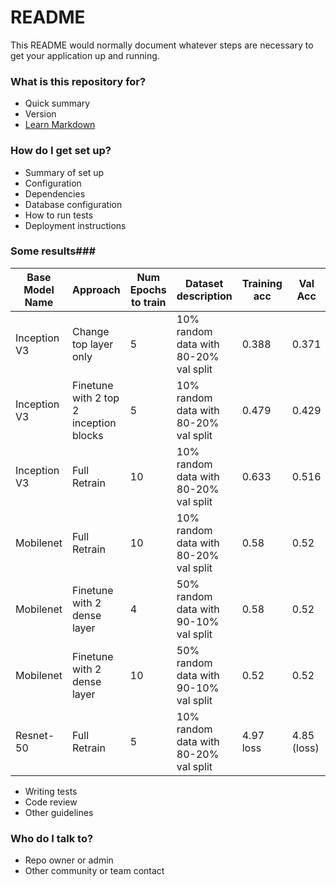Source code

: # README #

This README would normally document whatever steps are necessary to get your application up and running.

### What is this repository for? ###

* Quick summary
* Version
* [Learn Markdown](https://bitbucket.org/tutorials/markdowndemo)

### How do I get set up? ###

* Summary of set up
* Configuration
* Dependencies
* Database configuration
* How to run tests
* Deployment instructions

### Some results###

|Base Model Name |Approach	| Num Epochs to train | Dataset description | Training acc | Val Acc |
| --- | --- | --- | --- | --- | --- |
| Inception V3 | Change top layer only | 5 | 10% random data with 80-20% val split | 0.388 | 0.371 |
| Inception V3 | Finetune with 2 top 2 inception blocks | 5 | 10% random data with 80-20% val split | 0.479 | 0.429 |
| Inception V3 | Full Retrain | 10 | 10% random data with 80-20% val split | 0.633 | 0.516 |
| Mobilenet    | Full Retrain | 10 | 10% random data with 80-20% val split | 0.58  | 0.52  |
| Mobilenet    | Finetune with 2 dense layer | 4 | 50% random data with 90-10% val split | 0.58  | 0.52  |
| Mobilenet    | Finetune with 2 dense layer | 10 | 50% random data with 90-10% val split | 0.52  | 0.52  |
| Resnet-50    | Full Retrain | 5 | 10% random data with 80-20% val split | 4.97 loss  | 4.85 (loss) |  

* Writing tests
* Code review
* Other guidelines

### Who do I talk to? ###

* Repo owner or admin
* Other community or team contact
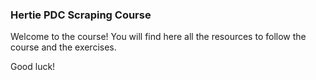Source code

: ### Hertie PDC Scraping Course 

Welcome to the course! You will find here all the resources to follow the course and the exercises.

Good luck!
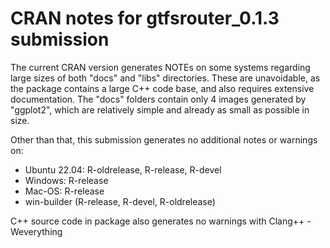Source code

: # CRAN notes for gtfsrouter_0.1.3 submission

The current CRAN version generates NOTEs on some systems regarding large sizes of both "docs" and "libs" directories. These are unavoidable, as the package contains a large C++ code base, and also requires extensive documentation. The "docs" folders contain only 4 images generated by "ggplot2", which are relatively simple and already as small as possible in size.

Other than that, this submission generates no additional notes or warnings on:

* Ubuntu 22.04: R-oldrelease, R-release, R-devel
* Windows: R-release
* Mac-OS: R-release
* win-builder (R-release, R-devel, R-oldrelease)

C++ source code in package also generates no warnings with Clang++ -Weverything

● About this task
Working from the entries above, please transcribe only the lines from the line with "4.85 (loss) |" through the line with "for gtfsrouter_0.1.3 submission", exactly, with both end lines and without pictures.

● Exercise response
| Resnet-50    | Full Retrain | 5 | 10% random data with 80-20% val split | 4.97 loss  | 4.85 (loss) |  

* Writing tests
* Code review
* Other guidelines

### Who do I talk to? ###

* Repo owner or admin
* Other community or team contact
Source code

: ### Hertie PDC Scraping Course 

Welcome to the course! You will find here all the resources to follow the course and the exercises.

Good luck!
Source code

: # CRAN notes for gtfsrouter_0.1.3 submission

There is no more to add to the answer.